EXERCISE INPUTS:
§
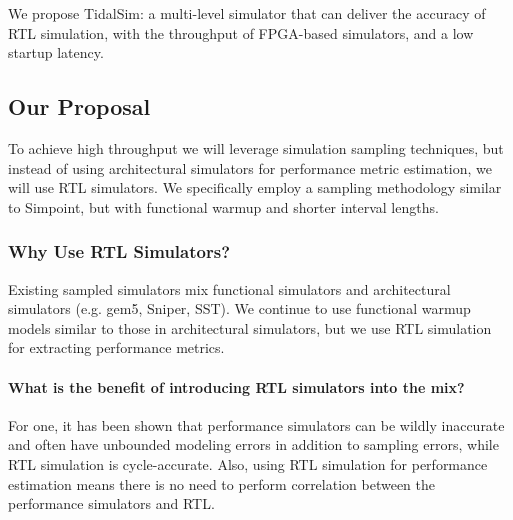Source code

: \documentclass[sigplan,nonacm,10pt]{acmart}
\begin{document}
We propose TidalSim: a multi-level simulator that can deliver the accuracy of RTL simulation, with the throughput of FPGA-based simulators, and a low startup latency.

\subsection{Our Proposal}

To achieve high throughput we will leverage simulation sampling techniques, but instead of using architectural simulators for performance metric estimation, we will use RTL simulators.
We specifically employ a sampling methodology similar to Simpoint, but with functional warmup and shorter interval lengths.

\subsubsection{Why Use RTL Simulators?}


Existing sampled simulators mix functional simulators and architectural simulators (e.g. gem5, Sniper, SST).
We continue to use functional warmup models similar to those in architectural simulators, but we use RTL simulation for extracting performance metrics.

\paragraph{What is the benefit of introducing RTL simulators into the mix?}

For one, it has been shown that performance simulators can be wildly inaccurate\cite{arch_sim_considered_harmful, arch_sim_survey} and often have unbounded modeling errors in addition to sampling errors, while RTL simulation is cycle-accurate.
Also, using RTL simulation for performance estimation means there is no need to perform correlation between the performance simulators and RTL.
\end{document}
§
WHAT YOU ARE ASKED TO DO: Could you retype exactly the lines above from the one containing "is the benefit" through the last line of the records, both included, and nothing else?

WRITTEN REPLY:
\paragraph{What is the benefit of introducing RTL simulators into the mix?}

For one, it has been shown that performance simulators can be wildly inaccurate\cite{arch_sim_considered_harmful, arch_sim_survey} and often have unbounded modeling errors in addition to sampling errors, while RTL simulation is cycle-accurate.
Also, using RTL simulation for performance estimation means there is no need to perform correlation between the performance simulators and RTL.
\end{document}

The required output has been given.